What to work on -> Within the records below, filter for lines carrying the word "Upload" and copy them.

Information provided ->
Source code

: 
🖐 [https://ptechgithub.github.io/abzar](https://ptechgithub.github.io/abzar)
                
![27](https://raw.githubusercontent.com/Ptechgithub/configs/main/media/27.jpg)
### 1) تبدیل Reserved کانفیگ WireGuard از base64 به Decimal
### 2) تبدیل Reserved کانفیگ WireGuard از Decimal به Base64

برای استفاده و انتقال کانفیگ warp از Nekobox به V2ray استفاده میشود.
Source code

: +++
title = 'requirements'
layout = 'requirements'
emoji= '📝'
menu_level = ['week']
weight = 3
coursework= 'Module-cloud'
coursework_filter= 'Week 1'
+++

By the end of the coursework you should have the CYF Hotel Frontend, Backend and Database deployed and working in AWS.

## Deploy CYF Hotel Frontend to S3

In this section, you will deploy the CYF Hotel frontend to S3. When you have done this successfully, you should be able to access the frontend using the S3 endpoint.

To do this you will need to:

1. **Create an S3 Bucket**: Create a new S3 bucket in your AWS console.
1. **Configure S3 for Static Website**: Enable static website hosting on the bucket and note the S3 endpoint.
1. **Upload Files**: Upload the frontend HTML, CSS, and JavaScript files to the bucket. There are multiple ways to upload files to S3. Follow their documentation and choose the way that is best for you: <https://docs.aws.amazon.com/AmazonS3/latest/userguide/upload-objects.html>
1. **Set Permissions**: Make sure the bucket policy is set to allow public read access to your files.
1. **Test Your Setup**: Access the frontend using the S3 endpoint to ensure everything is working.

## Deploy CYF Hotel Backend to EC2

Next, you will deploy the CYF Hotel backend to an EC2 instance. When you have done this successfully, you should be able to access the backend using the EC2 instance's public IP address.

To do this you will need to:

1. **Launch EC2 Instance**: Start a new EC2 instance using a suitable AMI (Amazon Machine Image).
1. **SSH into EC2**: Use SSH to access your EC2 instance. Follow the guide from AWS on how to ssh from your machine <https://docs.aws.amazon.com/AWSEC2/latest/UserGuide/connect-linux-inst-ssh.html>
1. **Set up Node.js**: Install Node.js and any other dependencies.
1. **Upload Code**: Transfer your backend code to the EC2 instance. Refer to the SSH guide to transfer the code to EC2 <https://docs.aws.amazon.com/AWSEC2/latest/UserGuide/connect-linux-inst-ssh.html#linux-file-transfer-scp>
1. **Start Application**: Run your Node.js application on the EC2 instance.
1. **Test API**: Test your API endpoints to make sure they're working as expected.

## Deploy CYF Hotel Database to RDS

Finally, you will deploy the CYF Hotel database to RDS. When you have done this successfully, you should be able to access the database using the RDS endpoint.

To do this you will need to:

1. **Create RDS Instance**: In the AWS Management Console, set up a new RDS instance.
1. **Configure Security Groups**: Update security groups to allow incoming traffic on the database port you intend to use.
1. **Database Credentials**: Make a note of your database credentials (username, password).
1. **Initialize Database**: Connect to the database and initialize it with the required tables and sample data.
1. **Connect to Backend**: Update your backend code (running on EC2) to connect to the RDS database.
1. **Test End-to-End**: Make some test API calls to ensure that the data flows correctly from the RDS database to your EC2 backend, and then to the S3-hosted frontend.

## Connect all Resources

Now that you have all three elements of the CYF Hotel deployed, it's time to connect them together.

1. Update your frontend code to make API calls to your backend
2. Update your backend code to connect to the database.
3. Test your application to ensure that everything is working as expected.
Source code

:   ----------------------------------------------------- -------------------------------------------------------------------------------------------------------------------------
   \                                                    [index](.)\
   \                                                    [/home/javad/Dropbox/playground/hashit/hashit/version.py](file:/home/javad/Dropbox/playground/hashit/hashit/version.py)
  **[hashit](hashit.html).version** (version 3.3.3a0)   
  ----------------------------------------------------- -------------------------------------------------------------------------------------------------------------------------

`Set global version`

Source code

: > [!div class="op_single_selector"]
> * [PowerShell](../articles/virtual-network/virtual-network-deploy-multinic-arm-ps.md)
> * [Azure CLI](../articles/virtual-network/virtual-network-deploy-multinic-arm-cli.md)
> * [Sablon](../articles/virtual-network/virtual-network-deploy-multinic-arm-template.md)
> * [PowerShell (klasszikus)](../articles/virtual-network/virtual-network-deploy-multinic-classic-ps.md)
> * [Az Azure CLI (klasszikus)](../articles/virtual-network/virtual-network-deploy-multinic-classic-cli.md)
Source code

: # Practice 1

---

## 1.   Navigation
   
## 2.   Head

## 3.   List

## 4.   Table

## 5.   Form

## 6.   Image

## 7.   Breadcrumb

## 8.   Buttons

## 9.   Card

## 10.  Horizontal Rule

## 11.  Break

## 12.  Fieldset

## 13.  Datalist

Result of this task ->
1. **Upload Files**: Upload the frontend HTML, CSS, and JavaScript files to the bucket. There are multiple ways to upload files to S3. Follow their documentation and choose the way that is best for you: <https://docs.aws.amazon.com/AmazonS3/latest/userguide/upload-objects.html>
1. **Upload Code**: Transfer your backend code to the EC2 instance. Refer to the SSH guide to transfer the code to EC2 <https://docs.aws.amazon.com/AWSEC2/latest/UserGuide/connect-linux-inst-ssh.html#linux-file-transfer-scp>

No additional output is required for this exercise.